How can I split a string into a given number of lines?

Question

Here is my question:

Given a string, which is made up of space separated words, how can I split that into N strings of (roughly) even length, only breaking on spaces?

Here is what I've gathered from research:

I started by researching word-wrapping algorithms, because it seems to me that this is basically a word-wrapping problem. However, the majority of what I've found so far (and there is A LOT out there about word wrapping) assumes that the width of the line is a known input, and the number of lines is an output. I want the opposite.

I have found a (very) few questions, such as this that seem to be helpful. However, they are all focused on the problem as one of optimization - e.g. how can I split a sentence into a given number of lines, while minimizing the raggedness of the lines, or the wasted whitespace, or whatever, and do it in linear (or NlogN, or whatever) time. These questions seem mostly to be unanswered, as the optimization part of the problem is relatively "hard".

However, I don't care that much about optimization. As long as the lines are (in most cases) roughly even, I'm fine if the solution doesn't work in every single edge case, or can't be proven to be the least time complexity.

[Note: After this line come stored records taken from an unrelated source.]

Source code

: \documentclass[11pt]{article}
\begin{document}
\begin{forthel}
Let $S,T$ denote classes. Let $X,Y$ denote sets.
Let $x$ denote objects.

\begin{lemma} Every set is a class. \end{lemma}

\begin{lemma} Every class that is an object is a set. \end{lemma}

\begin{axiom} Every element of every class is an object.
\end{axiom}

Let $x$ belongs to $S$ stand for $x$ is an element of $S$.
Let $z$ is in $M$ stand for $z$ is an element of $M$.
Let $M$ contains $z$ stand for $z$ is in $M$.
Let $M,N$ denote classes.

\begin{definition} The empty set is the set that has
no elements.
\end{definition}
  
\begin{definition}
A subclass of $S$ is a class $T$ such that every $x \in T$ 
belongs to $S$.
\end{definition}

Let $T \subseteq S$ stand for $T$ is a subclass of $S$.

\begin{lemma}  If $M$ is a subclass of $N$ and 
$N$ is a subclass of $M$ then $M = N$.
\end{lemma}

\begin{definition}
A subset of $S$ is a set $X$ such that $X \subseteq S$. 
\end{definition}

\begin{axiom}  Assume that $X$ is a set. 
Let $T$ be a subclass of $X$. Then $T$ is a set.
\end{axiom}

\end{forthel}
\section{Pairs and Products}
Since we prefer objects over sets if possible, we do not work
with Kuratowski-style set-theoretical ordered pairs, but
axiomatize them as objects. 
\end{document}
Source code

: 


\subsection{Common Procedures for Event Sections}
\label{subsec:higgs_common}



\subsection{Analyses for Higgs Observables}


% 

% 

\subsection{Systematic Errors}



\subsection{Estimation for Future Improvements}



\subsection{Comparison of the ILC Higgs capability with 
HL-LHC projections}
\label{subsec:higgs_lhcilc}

I just need a real world solution that can take a string, and a number of lines (greater than 2), and give me back an array of strings that will usually look pretty even.

Here is what I've come up with: I think I have a workable method for the case when N=3. I start by putting the first word on the first line, the last word on the last line, and then iteratively putting another word on the first and last lines, until my total width (measured by the length of the longest line) stops getting shorter. This usually works, but it gets tripped up if your longest words are in the middle of the line, and it doesn't seem very generalizable to more than 3 lines.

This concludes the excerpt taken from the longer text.